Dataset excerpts
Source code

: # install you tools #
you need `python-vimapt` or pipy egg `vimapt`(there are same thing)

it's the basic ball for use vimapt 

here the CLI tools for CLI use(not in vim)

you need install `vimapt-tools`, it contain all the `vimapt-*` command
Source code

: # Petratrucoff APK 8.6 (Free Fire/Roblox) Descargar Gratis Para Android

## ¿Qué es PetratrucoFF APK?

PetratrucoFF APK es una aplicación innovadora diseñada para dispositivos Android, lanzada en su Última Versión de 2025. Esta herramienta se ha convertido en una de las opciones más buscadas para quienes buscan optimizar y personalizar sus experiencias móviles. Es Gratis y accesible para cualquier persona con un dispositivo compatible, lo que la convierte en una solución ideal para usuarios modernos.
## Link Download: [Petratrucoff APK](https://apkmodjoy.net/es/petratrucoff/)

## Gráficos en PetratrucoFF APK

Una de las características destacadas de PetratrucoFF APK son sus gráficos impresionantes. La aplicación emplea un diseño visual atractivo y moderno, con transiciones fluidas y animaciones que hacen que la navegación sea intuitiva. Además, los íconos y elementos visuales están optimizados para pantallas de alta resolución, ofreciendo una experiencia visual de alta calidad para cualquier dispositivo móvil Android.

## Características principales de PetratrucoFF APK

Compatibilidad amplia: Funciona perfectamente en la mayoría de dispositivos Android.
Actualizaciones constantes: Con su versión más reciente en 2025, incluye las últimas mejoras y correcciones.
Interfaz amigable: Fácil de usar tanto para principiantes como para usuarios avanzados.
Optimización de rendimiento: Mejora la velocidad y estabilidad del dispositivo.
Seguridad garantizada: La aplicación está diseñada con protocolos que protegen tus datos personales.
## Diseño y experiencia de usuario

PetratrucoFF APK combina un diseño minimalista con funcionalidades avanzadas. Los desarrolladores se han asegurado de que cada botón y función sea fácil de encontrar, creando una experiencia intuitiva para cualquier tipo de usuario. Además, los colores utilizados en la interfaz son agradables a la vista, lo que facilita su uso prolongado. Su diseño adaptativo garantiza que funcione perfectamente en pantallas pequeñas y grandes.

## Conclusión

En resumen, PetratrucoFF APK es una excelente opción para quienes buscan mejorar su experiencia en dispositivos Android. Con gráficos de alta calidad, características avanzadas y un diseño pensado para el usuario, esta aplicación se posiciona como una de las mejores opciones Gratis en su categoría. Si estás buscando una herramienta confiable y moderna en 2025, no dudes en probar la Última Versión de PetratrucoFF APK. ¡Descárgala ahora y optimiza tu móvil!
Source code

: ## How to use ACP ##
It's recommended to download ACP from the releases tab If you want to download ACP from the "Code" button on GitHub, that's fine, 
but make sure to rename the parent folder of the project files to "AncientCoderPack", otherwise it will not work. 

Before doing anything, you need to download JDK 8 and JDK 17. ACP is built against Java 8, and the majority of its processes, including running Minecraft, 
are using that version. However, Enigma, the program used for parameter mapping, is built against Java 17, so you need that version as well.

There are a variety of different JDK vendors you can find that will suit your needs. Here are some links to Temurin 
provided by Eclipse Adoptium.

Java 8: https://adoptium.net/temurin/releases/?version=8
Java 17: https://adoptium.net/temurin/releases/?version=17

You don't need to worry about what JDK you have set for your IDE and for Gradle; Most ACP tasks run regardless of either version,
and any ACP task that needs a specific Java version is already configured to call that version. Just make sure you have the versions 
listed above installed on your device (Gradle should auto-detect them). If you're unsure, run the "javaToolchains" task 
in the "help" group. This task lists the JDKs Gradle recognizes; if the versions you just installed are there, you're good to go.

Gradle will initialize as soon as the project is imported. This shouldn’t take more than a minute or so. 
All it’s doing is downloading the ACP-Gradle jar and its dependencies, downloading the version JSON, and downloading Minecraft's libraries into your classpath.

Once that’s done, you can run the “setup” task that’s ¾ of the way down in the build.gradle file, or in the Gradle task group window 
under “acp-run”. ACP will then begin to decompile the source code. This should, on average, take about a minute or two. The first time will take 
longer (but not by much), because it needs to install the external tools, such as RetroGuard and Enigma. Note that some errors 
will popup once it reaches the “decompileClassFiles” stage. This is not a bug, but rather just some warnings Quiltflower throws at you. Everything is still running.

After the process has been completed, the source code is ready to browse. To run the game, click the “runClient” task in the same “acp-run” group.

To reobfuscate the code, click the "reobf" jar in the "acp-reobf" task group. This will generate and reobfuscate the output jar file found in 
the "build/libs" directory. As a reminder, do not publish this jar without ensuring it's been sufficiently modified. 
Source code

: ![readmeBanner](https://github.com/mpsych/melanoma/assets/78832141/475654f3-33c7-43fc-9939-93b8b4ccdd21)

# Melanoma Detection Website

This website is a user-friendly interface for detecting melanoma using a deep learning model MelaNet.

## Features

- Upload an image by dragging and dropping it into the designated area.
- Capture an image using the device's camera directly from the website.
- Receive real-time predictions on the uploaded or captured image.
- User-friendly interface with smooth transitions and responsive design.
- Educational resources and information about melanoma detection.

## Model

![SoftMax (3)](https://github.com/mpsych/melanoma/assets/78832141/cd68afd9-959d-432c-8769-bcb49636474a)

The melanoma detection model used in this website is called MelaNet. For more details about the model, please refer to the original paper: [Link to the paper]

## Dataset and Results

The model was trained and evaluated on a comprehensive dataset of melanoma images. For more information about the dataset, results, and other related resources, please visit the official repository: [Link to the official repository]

*What you have to do:*
Nothing beyond the line containing "PetratrucoFF APK es una aplicación" is to be output; the lines above, from the first one onward to that line, are to be transcribed exactly.

*Completed task:*
Source code

: # install you tools #
you need `python-vimapt` or pipy egg `vimapt`(there are same thing)

it's the basic ball for use vimapt 

here the CLI tools for CLI use(not in vim)

you need install `vimapt-tools`, it contain all the `vimapt-*` command
Source code

: # Petratrucoff APK 8.6 (Free Fire/Roblox) Descargar Gratis Para Android

## ¿Qué es PetratrucoFF APK?

PetratrucoFF APK es una aplicación innovadora diseñada para dispositivos Android, lanzada en su Última Versión de 2025. Esta herramienta se ha convertido en una de las opciones más buscadas para quienes buscan optimizar y personalizar sus experiencias móviles. Es Gratis y accesible para cualquier persona con un dispositivo compatible, lo que la convierte en una solución ideal para usuarios modernos.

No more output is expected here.